Records shown =
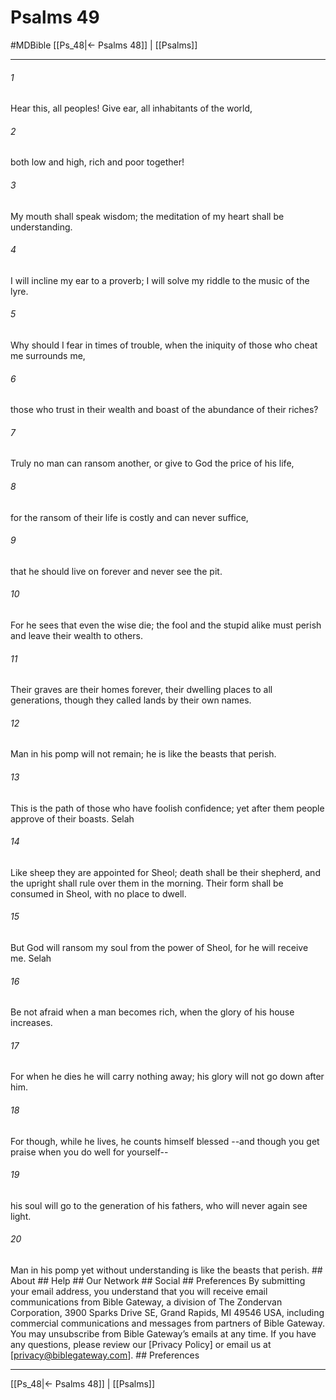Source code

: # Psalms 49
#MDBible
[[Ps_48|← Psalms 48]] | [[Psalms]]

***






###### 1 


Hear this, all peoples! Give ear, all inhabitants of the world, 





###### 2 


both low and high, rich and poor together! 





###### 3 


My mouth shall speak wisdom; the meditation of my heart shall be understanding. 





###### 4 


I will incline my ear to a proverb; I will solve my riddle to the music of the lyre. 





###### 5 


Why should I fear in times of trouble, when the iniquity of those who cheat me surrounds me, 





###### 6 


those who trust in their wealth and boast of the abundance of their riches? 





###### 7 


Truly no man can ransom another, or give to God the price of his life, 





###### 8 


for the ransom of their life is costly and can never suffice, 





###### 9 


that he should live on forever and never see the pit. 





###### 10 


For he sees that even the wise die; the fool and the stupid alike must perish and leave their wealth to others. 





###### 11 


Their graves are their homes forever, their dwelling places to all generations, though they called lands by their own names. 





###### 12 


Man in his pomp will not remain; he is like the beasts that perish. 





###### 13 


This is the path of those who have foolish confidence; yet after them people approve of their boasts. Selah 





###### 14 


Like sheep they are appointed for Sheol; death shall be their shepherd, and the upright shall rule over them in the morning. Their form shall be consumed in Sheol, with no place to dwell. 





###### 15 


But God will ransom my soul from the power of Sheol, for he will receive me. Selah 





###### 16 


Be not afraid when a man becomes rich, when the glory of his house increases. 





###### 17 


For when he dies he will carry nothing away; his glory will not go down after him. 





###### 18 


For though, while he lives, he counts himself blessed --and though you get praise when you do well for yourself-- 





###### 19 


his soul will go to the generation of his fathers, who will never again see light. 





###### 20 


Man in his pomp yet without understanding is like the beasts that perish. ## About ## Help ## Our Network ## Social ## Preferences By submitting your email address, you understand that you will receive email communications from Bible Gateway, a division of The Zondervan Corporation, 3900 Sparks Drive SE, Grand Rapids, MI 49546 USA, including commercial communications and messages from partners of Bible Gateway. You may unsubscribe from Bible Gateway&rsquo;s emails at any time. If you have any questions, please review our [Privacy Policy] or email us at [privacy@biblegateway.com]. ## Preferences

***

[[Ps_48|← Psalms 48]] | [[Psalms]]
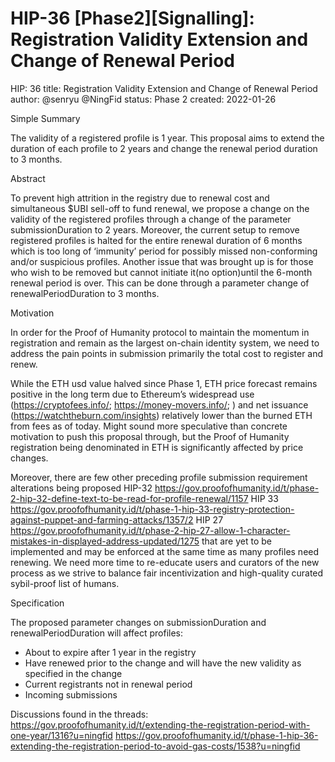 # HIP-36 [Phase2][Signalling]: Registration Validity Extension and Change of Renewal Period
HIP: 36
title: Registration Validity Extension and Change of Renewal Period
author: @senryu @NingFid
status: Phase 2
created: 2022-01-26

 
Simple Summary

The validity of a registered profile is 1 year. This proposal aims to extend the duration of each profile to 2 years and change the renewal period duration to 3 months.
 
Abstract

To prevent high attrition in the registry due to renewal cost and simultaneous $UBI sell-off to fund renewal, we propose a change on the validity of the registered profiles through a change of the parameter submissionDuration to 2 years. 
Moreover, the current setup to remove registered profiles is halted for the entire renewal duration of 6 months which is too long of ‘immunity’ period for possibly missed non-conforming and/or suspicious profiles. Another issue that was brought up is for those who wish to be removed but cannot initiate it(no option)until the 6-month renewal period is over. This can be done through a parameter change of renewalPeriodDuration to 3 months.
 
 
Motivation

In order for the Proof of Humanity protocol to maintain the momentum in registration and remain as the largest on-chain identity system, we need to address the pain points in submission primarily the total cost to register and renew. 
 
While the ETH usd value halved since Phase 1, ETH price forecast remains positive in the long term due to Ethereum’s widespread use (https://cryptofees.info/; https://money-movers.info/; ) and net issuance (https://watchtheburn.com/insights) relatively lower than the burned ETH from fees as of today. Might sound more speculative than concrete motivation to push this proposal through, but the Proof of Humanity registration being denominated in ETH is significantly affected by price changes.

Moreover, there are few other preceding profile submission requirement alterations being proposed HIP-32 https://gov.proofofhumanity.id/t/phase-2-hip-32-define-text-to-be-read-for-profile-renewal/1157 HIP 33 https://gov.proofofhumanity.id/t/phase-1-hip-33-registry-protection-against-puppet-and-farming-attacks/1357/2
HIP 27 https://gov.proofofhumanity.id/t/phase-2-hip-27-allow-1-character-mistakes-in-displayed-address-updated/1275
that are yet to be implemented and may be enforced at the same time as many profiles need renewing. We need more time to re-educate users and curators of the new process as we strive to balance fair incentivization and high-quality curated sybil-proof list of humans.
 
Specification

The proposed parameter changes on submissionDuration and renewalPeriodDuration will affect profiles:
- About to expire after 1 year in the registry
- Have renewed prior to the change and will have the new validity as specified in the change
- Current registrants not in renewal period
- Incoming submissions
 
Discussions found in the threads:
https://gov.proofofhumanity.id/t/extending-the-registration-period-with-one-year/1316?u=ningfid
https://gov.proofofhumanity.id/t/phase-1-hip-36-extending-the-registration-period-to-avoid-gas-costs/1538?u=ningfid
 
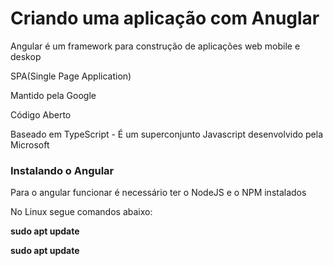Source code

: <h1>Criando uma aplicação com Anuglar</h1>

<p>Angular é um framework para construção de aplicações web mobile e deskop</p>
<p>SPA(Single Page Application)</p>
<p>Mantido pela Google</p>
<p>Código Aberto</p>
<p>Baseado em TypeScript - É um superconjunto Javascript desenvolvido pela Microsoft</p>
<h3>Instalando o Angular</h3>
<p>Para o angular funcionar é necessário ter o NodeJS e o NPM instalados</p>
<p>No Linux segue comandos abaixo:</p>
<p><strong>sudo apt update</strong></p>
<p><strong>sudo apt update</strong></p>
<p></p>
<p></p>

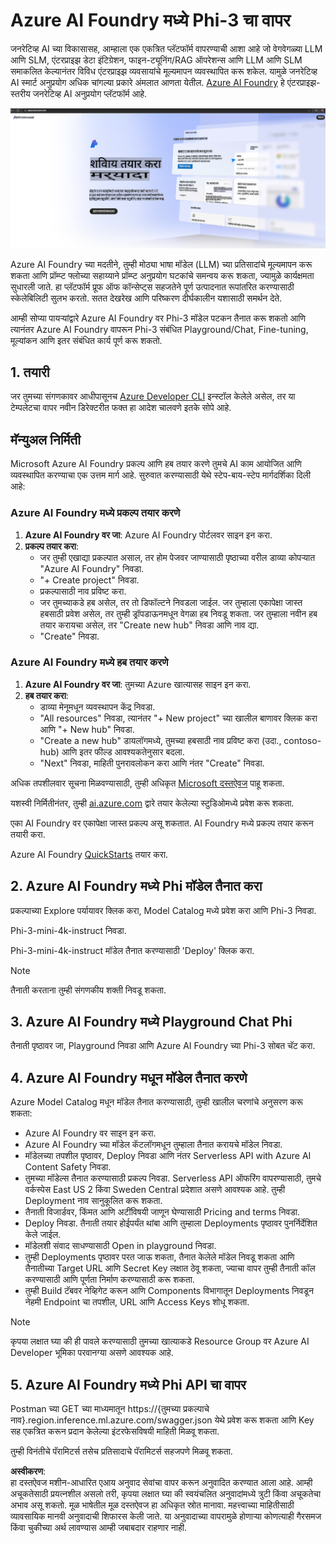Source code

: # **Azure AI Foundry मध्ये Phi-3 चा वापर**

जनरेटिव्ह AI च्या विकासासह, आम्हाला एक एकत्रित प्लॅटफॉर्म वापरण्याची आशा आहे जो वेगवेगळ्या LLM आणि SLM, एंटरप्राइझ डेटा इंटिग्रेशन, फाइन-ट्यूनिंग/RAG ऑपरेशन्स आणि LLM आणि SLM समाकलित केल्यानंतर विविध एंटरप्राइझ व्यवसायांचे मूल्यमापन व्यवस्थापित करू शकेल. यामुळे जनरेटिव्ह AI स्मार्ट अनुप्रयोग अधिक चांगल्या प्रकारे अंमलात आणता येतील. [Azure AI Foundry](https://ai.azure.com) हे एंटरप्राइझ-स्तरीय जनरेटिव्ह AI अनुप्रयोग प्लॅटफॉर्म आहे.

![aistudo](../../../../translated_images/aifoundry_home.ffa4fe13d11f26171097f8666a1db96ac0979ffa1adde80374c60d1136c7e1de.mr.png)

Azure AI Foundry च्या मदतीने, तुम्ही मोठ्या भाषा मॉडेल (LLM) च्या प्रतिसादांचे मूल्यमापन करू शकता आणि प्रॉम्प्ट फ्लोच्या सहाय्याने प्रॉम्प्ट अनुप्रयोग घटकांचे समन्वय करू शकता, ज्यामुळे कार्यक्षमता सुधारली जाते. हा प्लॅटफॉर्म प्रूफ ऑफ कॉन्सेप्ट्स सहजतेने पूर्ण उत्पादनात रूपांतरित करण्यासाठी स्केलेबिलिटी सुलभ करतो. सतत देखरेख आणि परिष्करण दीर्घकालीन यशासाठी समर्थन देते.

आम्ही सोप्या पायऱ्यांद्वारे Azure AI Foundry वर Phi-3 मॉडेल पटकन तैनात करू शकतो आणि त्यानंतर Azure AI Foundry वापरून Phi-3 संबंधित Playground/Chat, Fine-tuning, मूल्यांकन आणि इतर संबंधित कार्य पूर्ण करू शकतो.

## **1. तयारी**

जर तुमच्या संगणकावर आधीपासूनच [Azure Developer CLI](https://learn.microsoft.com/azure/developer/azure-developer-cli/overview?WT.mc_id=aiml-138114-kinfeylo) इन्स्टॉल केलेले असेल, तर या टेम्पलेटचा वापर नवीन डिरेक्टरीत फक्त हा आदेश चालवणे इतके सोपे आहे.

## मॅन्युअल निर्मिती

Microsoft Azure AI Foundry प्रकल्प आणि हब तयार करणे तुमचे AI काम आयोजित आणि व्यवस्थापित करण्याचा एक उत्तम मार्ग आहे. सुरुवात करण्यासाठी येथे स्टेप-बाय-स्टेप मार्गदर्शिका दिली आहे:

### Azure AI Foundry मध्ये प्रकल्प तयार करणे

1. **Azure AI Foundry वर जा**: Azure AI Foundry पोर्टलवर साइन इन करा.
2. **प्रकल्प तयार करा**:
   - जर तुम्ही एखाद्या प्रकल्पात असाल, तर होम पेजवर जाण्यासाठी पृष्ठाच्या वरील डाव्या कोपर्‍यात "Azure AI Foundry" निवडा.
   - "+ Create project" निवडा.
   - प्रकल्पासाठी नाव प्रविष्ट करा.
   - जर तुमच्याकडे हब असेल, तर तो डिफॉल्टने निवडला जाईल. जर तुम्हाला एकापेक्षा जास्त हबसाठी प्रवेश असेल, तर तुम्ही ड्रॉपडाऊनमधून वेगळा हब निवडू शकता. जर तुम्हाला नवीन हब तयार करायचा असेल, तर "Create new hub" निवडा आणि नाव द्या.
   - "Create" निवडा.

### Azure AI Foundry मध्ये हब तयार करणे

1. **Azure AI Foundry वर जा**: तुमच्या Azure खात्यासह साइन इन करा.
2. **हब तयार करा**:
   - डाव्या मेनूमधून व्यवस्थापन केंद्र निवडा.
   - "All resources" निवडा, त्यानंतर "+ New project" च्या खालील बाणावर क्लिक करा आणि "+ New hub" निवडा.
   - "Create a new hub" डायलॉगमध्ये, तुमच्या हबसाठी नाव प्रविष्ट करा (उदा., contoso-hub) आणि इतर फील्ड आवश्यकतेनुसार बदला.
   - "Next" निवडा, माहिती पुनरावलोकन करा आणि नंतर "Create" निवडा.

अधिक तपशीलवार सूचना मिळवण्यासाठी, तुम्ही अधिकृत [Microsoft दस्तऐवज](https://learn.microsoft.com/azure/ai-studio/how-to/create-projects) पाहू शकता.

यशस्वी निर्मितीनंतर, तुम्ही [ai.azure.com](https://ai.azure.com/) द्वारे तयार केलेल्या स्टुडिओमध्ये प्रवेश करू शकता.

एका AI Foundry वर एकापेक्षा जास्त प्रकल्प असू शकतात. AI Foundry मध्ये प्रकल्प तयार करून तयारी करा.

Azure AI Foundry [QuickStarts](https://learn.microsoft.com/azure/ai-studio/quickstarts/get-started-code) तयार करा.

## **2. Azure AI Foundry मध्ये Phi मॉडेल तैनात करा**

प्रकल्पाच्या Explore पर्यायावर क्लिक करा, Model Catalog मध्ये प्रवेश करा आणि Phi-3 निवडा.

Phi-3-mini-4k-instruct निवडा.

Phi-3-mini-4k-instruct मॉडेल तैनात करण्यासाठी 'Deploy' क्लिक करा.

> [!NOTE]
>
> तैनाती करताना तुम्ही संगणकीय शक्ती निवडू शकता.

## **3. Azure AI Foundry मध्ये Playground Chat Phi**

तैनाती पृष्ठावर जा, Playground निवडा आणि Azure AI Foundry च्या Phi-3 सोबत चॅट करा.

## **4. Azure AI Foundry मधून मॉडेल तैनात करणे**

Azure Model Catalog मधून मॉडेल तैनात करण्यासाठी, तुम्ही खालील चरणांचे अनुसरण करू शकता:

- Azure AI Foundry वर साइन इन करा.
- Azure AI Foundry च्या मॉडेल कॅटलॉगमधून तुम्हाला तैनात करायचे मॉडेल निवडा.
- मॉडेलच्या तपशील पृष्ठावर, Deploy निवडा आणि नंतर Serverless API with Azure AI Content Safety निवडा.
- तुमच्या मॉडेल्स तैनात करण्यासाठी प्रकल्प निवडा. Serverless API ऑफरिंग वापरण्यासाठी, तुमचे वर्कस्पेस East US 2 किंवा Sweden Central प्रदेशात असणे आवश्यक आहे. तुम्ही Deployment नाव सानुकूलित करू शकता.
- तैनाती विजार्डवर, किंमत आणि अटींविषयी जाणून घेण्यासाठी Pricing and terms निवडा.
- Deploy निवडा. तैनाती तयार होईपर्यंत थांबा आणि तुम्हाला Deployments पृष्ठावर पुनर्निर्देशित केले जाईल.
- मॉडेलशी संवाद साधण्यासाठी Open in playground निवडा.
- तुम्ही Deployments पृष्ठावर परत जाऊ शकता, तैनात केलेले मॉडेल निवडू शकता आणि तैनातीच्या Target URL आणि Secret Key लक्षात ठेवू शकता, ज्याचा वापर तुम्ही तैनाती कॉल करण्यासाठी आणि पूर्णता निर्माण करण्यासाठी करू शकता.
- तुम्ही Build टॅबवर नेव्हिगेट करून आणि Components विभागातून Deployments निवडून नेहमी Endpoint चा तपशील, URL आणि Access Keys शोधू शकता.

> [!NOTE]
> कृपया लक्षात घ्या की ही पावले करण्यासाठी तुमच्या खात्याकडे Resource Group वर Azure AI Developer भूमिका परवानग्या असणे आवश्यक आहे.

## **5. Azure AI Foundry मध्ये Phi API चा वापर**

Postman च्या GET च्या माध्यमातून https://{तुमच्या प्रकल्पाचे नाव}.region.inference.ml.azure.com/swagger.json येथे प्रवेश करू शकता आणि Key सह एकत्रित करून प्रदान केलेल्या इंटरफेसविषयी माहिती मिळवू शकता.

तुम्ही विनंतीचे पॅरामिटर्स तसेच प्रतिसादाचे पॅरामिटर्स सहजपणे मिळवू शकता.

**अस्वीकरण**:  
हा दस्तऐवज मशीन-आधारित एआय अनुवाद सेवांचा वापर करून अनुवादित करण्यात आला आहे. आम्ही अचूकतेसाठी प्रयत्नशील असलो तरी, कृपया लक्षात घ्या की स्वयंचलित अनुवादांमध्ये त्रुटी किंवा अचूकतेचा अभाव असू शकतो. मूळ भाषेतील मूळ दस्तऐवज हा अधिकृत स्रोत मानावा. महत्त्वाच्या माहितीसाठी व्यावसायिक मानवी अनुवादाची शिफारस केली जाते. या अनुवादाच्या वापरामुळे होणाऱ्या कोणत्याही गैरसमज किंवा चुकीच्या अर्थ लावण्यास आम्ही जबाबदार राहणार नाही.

Problem description = Search the material above for the word "ransom", and return each line that holds it.

Exercise solution =
Truly no man can ransom another, or give to God the price of his life, 
for the ransom of their life is costly and can never suffice, 
But God will ransom my soul from the power of Sheol, for he will receive me. Selah 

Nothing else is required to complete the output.